Even though our bike splits into three parts the same principles would apply to taking any bike. We still go for the minimalist approach and use very little packing. We still think that there is lots of good in baggage handlers and they will not intentionally smash a clearly fragile piece of luggage. So we put pipe lagging around the frame. This is available from builders merchants in almost every place we have been to. We then put the bike into thin nylon bags made from an old tent. We do the minimum disassembly we can get away with. The only minor problem we have at airports is the size of the security x-ray at the oversize baggage check in. If the bike will not fit we have had to unpack it so that it can be manually checked and sniffed for explosives.

The problem we would have with the recommended cardboard box is that we would need a new one to get home as we almost always return from a different place.
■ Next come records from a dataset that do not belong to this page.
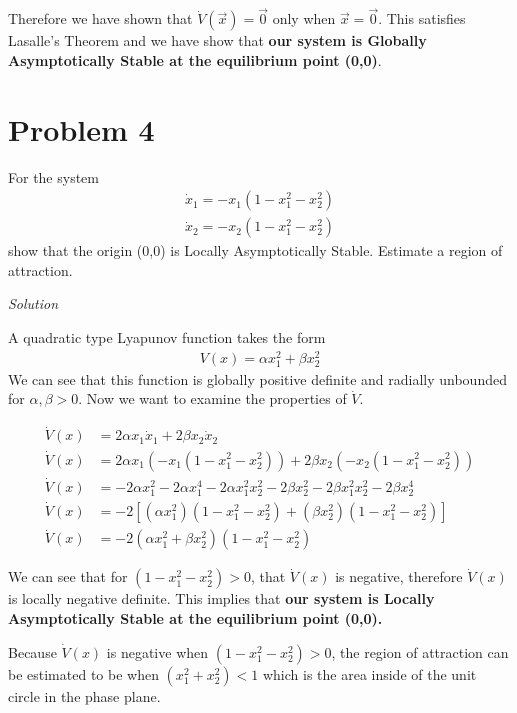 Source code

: \documentclass{article}
\begin{document}
  Therefore we have shown that $\dot{V}(\vec{x})=\vec{0}$ only when
  $\vec{x}=\vec{0}$. This satisfies Lasalle's Theorem and we have show that
  \textbf{our system is Globally Asymptotically Stable at the equilibrium point (0,0)}.

  \newpage

  \section{Problem 4}

  For the system
  \begin{align*}
    \dot{x}_1 = -x_1(1-x_1^2-x_2^2) \\
    \dot{x}_2 = -x_2(1-x_1^2-x_2^2)
  \end{align*}
  show that the origin (0,0) is Locally Asymptotically Stable. Estimate a region
  of attraction. \newline \newline

  \noindent \textit{Solution} \newline \newline

  A quadratic type Lyapunov function takes the form
  \begin{align*}
    V(x) = \alpha x_1^2 + \beta x_2^2
  \end{align*}
  We can see that this function is globally positive definite and radially unbounded for $\alpha, \beta
  >0 $. Now we want to examine the properties of $\dot{V}$.

  \begin{align*}
    \dot{V}(x) &= 2\alpha x_1\dot{x}_1 + 2\beta x_2\dot{x}_2 \\
    \dot{V}(x) &= 2\alpha x_1(-x_1(1-x_1^2-x_2^2)) + 2\beta x_2(-x_2(1-x_1^2-x_2^2)) \\
    \dot{V}(x) &= -2\alpha x_1^2 - 2\alpha x_1^4 - 2\alpha x_1^2x_2^2 - 2\beta x_2^2 -2\beta x_1^2x_2^2 - 2\beta x_2^4 \\
    \dot{V}(x) &= -2[(\alpha x_1^2)(1-x_1^2-x_2^2) + (\beta x_2^2)(1-x_1^2-x_2^2)] \\
    \dot{V}(x) &= -2(\alpha x_1^2 + \beta x_2^2)(1-x_1^2-x_2^2) 
  \end{align*}
 
  We can see that for $(1-x_1^2-x_2^2)>0$, that $\dot{V}(x)$ is negative,
  therefore $\dot{V}(x)$ is locally negative definite. This implies that \textbf{our
  system is Locally Asymptotically Stable at the equilibrium point (0,0).}
  \newline \newline

  Because $\dot{V}(x)$ is negative when $(1-x_1^2-x_2^2)>0$, the region of
  attraction can be estimated to be when $(x_1^2+x_2^2)<1$ which is the area
  inside of the unit circle in the phase plane. 
 
 
\end{document}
These have never been available at any airport we have been to, though if you are stuck, as we were once, have a look at the rubbish in the arrivals area. We carry our nylon bags with us and find them very useful as ground sheets. With regard to other baggage, we leave as much as we can on the frame parts of the bike. Most airlines say we can’t do this but we have so far not had a problem with water bottles, tent poles etc. That leaves us with several small bags to go into the hold. If the airline charges per bag we strap them together. Then we just check these in in the normal way, tying pannier straps etc to ensure that they can’t come undone.

As a fall back solution to the inevitable jobsworth we will meet in due course there are the bag wrappers found working at many foreign airports. They wrap the bags in layers of polythene on a turntable machine. But then we are back to global warming. But what’s a little plastic compared to the emissions from a jet aircraft running on tax free fuel to make huge profits for fat cats? We would be very interested to hear if anyone has tried booking an extra seat in the cabin for their bike in the same way as some professional musicians do for their instruments. It could be an interesting option if seat prices are very low.